No decorrer do tempo, ainda de acordo com as discussões apresentadas por Kraychete
(2004), o Banco Mundial utilizou tanto a pobreza no sentido absoluto, quanto de maneira relativa.
A primeira concepção representa indivíduos e grupos que apresentam renda suficiente para
custear uma cesta de bens e serviços mínimos à sobrevivência; contemplando a demarcação
entre o nível da indigência e o nível de pobreza, abaixo destas linhas está a pobreza extrema.
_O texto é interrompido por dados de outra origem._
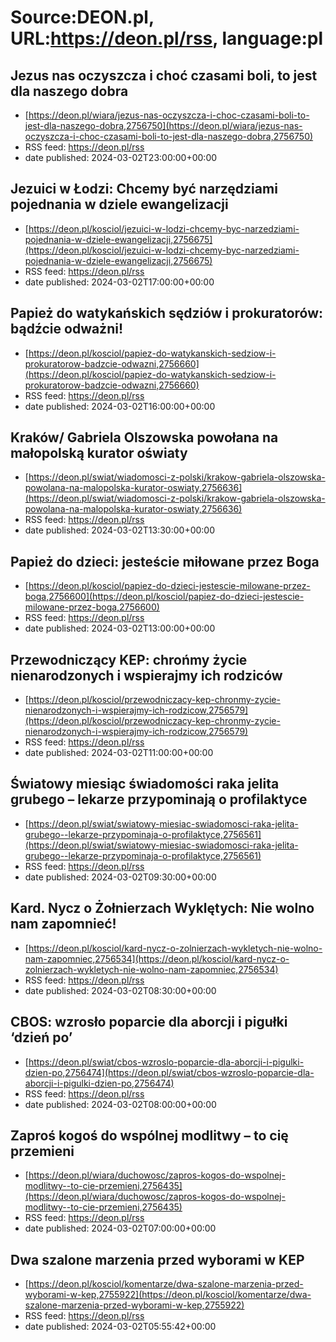 # Source:DEON.pl, URL:https://deon.pl/rss, language:pl

## Jezus nas oczyszcza i choć czasami boli, to jest dla naszego dobra
 - [https://deon.pl/wiara/jezus-nas-oczyszcza-i-choc-czasami-boli-to-jest-dla-naszego-dobra,2756750](https://deon.pl/wiara/jezus-nas-oczyszcza-i-choc-czasami-boli-to-jest-dla-naszego-dobra,2756750)
 - RSS feed: https://deon.pl/rss
 - date published: 2024-03-02T23:00:00+00:00



## Jezuici w Łodzi: Chcemy być narzędziami pojednania w dziele ewangelizacji
 - [https://deon.pl/kosciol/jezuici-w-lodzi-chcemy-byc-narzedziami-pojednania-w-dziele-ewangelizacji,2756675](https://deon.pl/kosciol/jezuici-w-lodzi-chcemy-byc-narzedziami-pojednania-w-dziele-ewangelizacji,2756675)
 - RSS feed: https://deon.pl/rss
 - date published: 2024-03-02T17:00:00+00:00



## Papież do watykańskich sędziów i prokuratorów: bądźcie odważni!
 - [https://deon.pl/kosciol/papiez-do-watykanskich-sedziow-i-prokuratorow-badzcie-odwazni,2756660](https://deon.pl/kosciol/papiez-do-watykanskich-sedziow-i-prokuratorow-badzcie-odwazni,2756660)
 - RSS feed: https://deon.pl/rss
 - date published: 2024-03-02T16:00:00+00:00



## Kraków/ Gabriela Olszowska powołana na małopolską kurator oświaty
 - [https://deon.pl/swiat/wiadomosci-z-polski/krakow-gabriela-olszowska-powolana-na-malopolska-kurator-oswiaty,2756636](https://deon.pl/swiat/wiadomosci-z-polski/krakow-gabriela-olszowska-powolana-na-malopolska-kurator-oswiaty,2756636)
 - RSS feed: https://deon.pl/rss
 - date published: 2024-03-02T13:30:00+00:00



## Papież do dzieci: jesteście miłowane przez Boga
 - [https://deon.pl/kosciol/papiez-do-dzieci-jestescie-milowane-przez-boga,2756600](https://deon.pl/kosciol/papiez-do-dzieci-jestescie-milowane-przez-boga,2756600)
 - RSS feed: https://deon.pl/rss
 - date published: 2024-03-02T13:00:00+00:00



## Przewodniczący KEP: chrońmy życie nienarodzonych i wspierajmy ich rodziców
 - [https://deon.pl/kosciol/przewodniczacy-kep-chronmy-zycie-nienarodzonych-i-wspierajmy-ich-rodzicow,2756579](https://deon.pl/kosciol/przewodniczacy-kep-chronmy-zycie-nienarodzonych-i-wspierajmy-ich-rodzicow,2756579)
 - RSS feed: https://deon.pl/rss
 - date published: 2024-03-02T11:00:00+00:00



## Światowy miesiąc świadomości raka jelita grubego – lekarze przypominają o profilaktyce
 - [https://deon.pl/swiat/swiatowy-miesiac-swiadomosci-raka-jelita-grubego--lekarze-przypominaja-o-profilaktyce,2756561](https://deon.pl/swiat/swiatowy-miesiac-swiadomosci-raka-jelita-grubego--lekarze-przypominaja-o-profilaktyce,2756561)
 - RSS feed: https://deon.pl/rss
 - date published: 2024-03-02T09:30:00+00:00



## Kard. Nycz o Żołnierzach Wyklętych: Nie wolno nam zapomnieć!
 - [https://deon.pl/kosciol/kard-nycz-o-zolnierzach-wykletych-nie-wolno-nam-zapomniec,2756534](https://deon.pl/kosciol/kard-nycz-o-zolnierzach-wykletych-nie-wolno-nam-zapomniec,2756534)
 - RSS feed: https://deon.pl/rss
 - date published: 2024-03-02T08:30:00+00:00



## CBOS: wzrosło poparcie dla aborcji i pigułki ‘dzień po’
 - [https://deon.pl/swiat/cbos-wzroslo-poparcie-dla-aborcji-i-pigulki-dzien-po,2756474](https://deon.pl/swiat/cbos-wzroslo-poparcie-dla-aborcji-i-pigulki-dzien-po,2756474)
 - RSS feed: https://deon.pl/rss
 - date published: 2024-03-02T08:00:00+00:00



## Zaproś kogoś do wspólnej modlitwy – to cię przemieni
 - [https://deon.pl/wiara/duchowosc/zapros-kogos-do-wspolnej-modlitwy--to-cie-przemieni,2756435](https://deon.pl/wiara/duchowosc/zapros-kogos-do-wspolnej-modlitwy--to-cie-przemieni,2756435)
 - RSS feed: https://deon.pl/rss
 - date published: 2024-03-02T07:00:00+00:00



## Dwa szalone marzenia przed wyborami w KEP
 - [https://deon.pl/kosciol/komentarze/dwa-szalone-marzenia-przed-wyborami-w-kep,2755922](https://deon.pl/kosciol/komentarze/dwa-szalone-marzenia-przed-wyborami-w-kep,2755922)
 - RSS feed: https://deon.pl/rss
 - date published: 2024-03-02T05:55:42+00:00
A
pobreza relativa, por sua vez, refere-se a pessoas cujo “nível de renda está abaixo da metade do
rendimento de outros grupos de indivíduos ou de uma outra sociedade”. A pobreza definiu-se
como incapacidade de atingir um padrão mínimo de vida, tendo como base central os parâmetros
de consumo. Para enfrentar a pobreza, o Banco Mundial indica que para os que estão na pobreza
absoluta devem ser destinados programas de distribuição de alimentos, de distribuição de bolsas
e para os indivíduos que vencem a linha de indigência, determina a distribuição de ativos
relacionados ao funcionamento do mercado (Kraychete, 2006).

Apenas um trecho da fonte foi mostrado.